# Datenübertragung DSL



## L.T. (10 November 2009)

Hallo zusammen,

ich suche im Moment eine Lösung um Daten via DSL zu übertragen.
Der Aufbau soll in etwa so aussehen:

- Modbus-TCP Slave mit E/A-Modulen und Verbindung zu DSL-Zugang 1
- Modubus-TCP Master (SPS) mit DSL-Zugang 2 
- auf Wunsch könnten wir einen DSL Anschluss mit fester IP bekommen

Nun hab ich schon gesucht, aber immer nur Info´s zum Thema DSL-Fernwartung über DSL gefunden. Also PC über VPN & DSL ins entfernte Netz eingeloggt und die SPS programmiert...
Mein Problem ist, dass ich ja an beiden Enden der DSL-Leitung KEINEN PC habe der mir die VPN-Verbindung herstellt.

Wie wird sowas realisiert? 

Gibt´s Router oder ähnliches die eine VPN-Verbindung automatisch selbst herstellen?

Was passiert bei der automatischen Trennung des DSL-Anschluss nach 24 h?

Vielen Dank für jeden Tip!

Gruß Lars


----------



## McMeta (10 November 2009)

Ich bin mir nicht ganz sicher aber schau dir das vielleicht mal an:

http://www.wachendorff.de/wp/fileserver/technical_notes/TN_032_2_eWON_ueber_VPN_verbinden_DSL.pdf


----------



## fw82 (11 November 2009)

Hallo L.T.,

es gibt solche Router mit integrierter VPN Funktion. In einer der letzten ct's war auch ein Test von Cunsomer Geräten dabei, habe die Ausgabe leider nicht mehr aber war so vor ca. 2-3 Ausgaben.

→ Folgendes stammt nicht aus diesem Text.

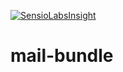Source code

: [![SensioLabsInsight](https://insight.sensiolabs.com/projects/a54ada4d-0519-4b9e-85ae-fc6e124b165d/big.png)](https://insight.sensiolabs.com/projects/a54ada4d-0519-4b9e-85ae-fc6e124b165d)

# mail-bundle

Ansonsten gibt es für den industriellen Bereich von z.B. Phoenix Contact z.B. die MGuard Serie. Schaus dir einfach mal an...

Gruß

Frank


----------



## L.T. (12 November 2009)

Danke für die Antwort.

Aber so wie ich das verstanden habe sind die MGuard Geräte eine Firewall um die Anlage zu schützen. Die Möglichkeit der automatisch aufgebauten VPN-Verbindung zweier Geräte ist nicht möglich :-(

Gruß  Lars


----------



## fw82 (12 November 2009)

Hallo L.T.,

es gibt die Geräte in verschiedenen Ausführungen unter anderem auch eine Kombination von Firewall und VPN. --> 2989611	FL MGUARD RS VPN

Das Gerät an sich wird mit einer seperaten Software konfiguriert und arbeiet anschliessend autark. Allerdings muss ich zugeben das ich mit den VPN Geräten noch nicht gearbeitet hab. Ruf am besten mal direkt bei Phoenix an...

Gruß

Frank


----------



## TCP/IP (12 November 2009)

L.T. schrieb:


> .
> .
> .
> Mein Problem ist, dass ich ja an beiden Enden der DSL-Leitung KEINEN PC habe der mir die VPN-Verbindung herstellt.
> ...



Guten Tag,

bei der Nutzung von DSL zur Fernwartung arbeitet man am besten mit einer serverbasierten Lösung wie *www.mymbnet.biz* von MB Connectline oder *Talk2M* von ewon.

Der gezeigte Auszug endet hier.